# Sharpening and Profiling MAC Knives



## timtro (Jul 3, 2012)

Hi all,

I recently bought a few MAC knives. Now, sharpening will be an issue. I've never sharpened Japanese knives before. I've read plenty of tutorials and watched videos (although if you'd like to recommend your favorites, I'm always interested), but I have some questions.

Equipment I have available:

10" DiaSharp[emoji]174[/emoji] Stone, 220x

10" 600x/1200x DuoSharp[emoji]174[/emoji] Bench Stone

Norton 4000x/8000x Combo. Water Stone

Henckels Honing Steel Rockwell 65

MAC Ceramic honing rod.

The angles on my 9.5" chef (MBK-95) looks asymmetric, but apparently it's supposed to be 10* 50:50? Is that right?

Normally when I sharpen, I try to find the angle at which the knife bites the stone and then simply flatten the bevel at that angle. Should I take that approach if the angle seems messed up on my MAC?

I heard BDL saying that the MAC preforms better with a double bevel, how should I move forward with that? I've never really done a double bevel, aside from thinning and then putting the normal edge on the thinned bevel, which I suppose is sort of a double bevel. Is that something I should work out over the course of a few sharpening sessions, or in a single sitting?

I've also heard BDL say that he would thin the knife along the entire body of the knife. Won't that ruin the finish, or will it polish up nicely on higher grits? Will an 8000 do the trick? Is it as simple as laying the blade flat on the stone and stroking it? I've never heard of thinning in this way. Normally, if I need to think, I would just do something like double bevel (in the sense of 50:50 double bevels, not asymmetry) with a very shallow angle and then a regular 15* angle.

Is there anything I should know about taking my stones to the MAC knives?

My JU-65 (a Usuba) has a nice brushed finish above the cutting edge, which seems to reduce drag. Is there any way for me to care for that and maintain it?

Thank you all. Sorry for the naive questions.


----------



## elpelotero (Aug 6, 2012)

I have a Mac petty knife, 6 inches or so, that also was not a true 50/50 out of the box. It looked more like a 70/30. It was extremely sharp. After it lost its edge and I called Mac with questions about how to resharpen, they could not believe me over the phone that the knife did not have a true 50/50 edge.

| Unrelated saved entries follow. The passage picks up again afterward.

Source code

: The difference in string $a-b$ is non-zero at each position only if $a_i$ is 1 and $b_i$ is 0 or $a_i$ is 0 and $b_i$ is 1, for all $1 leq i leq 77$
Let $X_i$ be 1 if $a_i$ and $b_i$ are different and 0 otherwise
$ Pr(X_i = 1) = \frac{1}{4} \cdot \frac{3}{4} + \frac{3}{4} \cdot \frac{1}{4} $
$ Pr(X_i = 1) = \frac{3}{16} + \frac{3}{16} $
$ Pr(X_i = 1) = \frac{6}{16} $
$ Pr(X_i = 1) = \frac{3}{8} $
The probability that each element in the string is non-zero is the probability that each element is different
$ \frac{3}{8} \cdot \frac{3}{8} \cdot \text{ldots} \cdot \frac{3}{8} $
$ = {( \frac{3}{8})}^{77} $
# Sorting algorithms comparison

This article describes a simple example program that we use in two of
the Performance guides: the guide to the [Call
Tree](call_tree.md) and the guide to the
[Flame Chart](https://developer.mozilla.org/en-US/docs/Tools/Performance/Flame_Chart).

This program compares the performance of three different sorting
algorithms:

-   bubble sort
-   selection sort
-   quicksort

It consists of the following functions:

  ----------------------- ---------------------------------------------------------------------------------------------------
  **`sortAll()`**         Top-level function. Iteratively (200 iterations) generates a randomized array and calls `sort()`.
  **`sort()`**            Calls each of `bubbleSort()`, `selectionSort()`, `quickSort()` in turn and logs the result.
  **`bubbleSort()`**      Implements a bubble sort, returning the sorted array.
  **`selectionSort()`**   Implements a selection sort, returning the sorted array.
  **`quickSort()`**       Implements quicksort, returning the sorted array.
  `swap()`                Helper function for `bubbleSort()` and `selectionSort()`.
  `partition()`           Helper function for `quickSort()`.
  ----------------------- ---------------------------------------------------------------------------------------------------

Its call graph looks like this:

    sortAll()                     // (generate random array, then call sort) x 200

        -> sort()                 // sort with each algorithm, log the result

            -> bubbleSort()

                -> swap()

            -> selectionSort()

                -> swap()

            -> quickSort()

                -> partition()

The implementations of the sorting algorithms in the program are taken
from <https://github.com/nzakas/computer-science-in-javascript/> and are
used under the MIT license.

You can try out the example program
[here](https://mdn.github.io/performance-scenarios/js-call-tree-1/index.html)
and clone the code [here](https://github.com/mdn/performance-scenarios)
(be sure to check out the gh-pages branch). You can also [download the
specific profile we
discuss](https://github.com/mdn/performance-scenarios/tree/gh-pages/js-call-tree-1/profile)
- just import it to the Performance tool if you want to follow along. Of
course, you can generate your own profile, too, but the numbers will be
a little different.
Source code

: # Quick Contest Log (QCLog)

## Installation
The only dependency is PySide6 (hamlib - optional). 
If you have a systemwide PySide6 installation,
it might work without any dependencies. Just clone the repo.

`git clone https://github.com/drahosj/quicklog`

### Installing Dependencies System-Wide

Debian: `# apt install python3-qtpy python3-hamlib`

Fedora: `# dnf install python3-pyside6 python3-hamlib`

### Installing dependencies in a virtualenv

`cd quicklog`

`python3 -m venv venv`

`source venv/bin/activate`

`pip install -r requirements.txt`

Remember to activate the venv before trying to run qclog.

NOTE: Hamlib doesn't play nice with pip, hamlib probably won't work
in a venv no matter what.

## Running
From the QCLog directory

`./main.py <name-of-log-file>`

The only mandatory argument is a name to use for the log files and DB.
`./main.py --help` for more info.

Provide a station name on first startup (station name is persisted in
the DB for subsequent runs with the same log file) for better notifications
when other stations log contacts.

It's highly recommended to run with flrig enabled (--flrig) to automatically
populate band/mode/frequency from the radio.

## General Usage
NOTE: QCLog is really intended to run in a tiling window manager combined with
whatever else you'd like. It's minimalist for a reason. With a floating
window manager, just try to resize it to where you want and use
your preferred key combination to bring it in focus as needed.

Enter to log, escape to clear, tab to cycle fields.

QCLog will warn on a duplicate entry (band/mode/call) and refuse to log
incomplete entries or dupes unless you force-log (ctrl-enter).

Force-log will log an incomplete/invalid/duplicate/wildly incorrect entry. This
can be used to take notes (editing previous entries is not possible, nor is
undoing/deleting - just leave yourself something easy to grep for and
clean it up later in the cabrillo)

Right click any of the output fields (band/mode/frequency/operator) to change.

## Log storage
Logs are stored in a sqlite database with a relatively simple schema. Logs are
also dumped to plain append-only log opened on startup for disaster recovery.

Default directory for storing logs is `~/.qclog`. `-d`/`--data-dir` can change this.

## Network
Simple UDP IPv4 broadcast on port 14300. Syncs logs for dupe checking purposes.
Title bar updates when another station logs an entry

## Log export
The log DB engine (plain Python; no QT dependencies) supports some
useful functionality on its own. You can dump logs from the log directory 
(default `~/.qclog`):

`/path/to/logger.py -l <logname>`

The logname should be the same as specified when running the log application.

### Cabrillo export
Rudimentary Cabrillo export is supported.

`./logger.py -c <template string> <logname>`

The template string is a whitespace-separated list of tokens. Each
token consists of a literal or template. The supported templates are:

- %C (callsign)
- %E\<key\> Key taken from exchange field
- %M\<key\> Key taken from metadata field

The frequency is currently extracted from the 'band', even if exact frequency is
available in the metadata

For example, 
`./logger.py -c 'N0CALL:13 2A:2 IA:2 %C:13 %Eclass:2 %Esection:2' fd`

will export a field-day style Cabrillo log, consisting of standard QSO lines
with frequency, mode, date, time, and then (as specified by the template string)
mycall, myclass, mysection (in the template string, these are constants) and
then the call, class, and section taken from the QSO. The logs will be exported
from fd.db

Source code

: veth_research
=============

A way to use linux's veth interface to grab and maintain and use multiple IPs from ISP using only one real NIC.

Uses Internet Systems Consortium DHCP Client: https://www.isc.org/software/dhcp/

I've had the knife about 2 years now with occasional use only (it's a petty, after all). It now has taken more of a 50.50 bevel. It's really up to you how to keep it. MAC's are billed as 50/50 though. They sharpen very quickly and hold it for a while just with some honing on the ceramic rod. They have a 15* angle out of the box (confirmed by them on the phone also). They ship them without a micro bevel (double bevel as you said). To sharpen I just find the factory angle and give it a go...I'm sure after a while it will need to be thinned, but I don't think I'm there yet. These knives can get very sharp! So much so that they grab the board with each stroke!


----------